Schnitt
- Editor-in-chief: Oliver Baumgarten
- Categories: Film magazine
- Frequency: Quarterly
- Founder: Nikolaj Nikitin; Oliver Baumgarten;
- Founded: 1995
- Final issue: 2013
- Country: Germany
- Based in: Cologne
- Language: German
- Website: Schnitt
- ISSN: 0949-7803
- OCLC: 640025104

= Schnitt (magazine) =

Film magazine in Germany (1995–2013)

Schnitt (German: Editing), also called Schnitt - Das Filmmagazin, was a German language film magazine founded by Nikolaj Nikitin and Oliver Baumgarten in Germany. The magazine was headquartered in Cologne and was published between 1995 and 2013.

==History and profile==
Schnitt was started by Nikolaj Nikitin and Oliver Baumgarten in 1995. Baumgarten was also the editor-in-chief of the magazine from its start in 1995 to 2010. The headquarters of the magazine was in Cologne.

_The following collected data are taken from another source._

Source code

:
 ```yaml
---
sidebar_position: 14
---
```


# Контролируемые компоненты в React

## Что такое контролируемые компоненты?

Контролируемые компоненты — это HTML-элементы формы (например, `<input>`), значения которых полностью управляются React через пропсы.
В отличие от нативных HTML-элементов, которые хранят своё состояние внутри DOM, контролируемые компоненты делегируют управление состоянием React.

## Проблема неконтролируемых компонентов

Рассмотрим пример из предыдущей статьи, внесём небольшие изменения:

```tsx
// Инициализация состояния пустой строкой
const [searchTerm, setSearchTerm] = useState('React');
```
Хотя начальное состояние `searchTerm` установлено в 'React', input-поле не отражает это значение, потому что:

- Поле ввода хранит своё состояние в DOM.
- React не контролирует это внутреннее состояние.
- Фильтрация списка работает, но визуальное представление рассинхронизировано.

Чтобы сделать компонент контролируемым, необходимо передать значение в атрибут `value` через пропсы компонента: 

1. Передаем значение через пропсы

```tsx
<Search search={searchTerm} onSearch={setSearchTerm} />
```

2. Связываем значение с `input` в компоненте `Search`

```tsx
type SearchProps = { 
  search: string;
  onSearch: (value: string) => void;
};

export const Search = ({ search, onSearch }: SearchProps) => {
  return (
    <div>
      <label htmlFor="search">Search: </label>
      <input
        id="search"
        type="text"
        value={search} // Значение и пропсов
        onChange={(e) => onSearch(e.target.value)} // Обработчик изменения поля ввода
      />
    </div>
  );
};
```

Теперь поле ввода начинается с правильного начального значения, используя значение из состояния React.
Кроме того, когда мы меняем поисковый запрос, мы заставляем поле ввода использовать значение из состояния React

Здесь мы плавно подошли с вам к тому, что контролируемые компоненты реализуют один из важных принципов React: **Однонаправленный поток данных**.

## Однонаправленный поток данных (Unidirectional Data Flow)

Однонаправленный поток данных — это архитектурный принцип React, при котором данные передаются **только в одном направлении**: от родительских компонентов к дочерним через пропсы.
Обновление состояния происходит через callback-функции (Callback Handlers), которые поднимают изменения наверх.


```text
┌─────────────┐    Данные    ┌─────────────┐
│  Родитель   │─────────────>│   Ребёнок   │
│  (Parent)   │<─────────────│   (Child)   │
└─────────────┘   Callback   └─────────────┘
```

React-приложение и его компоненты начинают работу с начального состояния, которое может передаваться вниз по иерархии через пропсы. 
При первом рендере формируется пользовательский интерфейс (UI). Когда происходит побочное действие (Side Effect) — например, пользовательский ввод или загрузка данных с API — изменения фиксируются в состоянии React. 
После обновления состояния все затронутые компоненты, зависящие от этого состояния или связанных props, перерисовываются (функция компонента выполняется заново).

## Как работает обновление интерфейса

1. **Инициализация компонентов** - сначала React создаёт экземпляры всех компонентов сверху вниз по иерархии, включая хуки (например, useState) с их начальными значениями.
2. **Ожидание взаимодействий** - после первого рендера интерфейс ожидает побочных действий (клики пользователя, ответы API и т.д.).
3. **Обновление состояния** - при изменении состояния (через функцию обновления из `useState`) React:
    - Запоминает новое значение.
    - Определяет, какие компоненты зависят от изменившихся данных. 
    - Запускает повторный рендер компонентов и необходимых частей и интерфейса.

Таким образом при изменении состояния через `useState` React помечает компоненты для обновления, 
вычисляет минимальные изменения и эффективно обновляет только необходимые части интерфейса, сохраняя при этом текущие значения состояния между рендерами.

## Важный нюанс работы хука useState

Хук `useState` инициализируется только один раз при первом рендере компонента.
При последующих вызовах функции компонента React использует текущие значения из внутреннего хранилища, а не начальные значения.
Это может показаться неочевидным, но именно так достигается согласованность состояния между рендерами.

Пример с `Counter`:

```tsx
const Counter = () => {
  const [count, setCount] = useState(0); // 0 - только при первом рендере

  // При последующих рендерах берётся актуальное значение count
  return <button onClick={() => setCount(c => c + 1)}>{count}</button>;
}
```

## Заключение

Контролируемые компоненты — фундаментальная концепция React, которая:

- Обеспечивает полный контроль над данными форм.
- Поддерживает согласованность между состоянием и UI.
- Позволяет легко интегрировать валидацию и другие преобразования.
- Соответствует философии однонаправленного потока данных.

The magazine, which was published four times a year, focused on the effects of the films on the viewer and on the technical features of the films. It also featured articles about the correlations between films and other media and arts, including painting as well as on the history of films, film theory, short films and major figures in the film industry.

Although Schnitt was published in German, some of its issues were published both in German and English. The magazine ceased publication in 2013.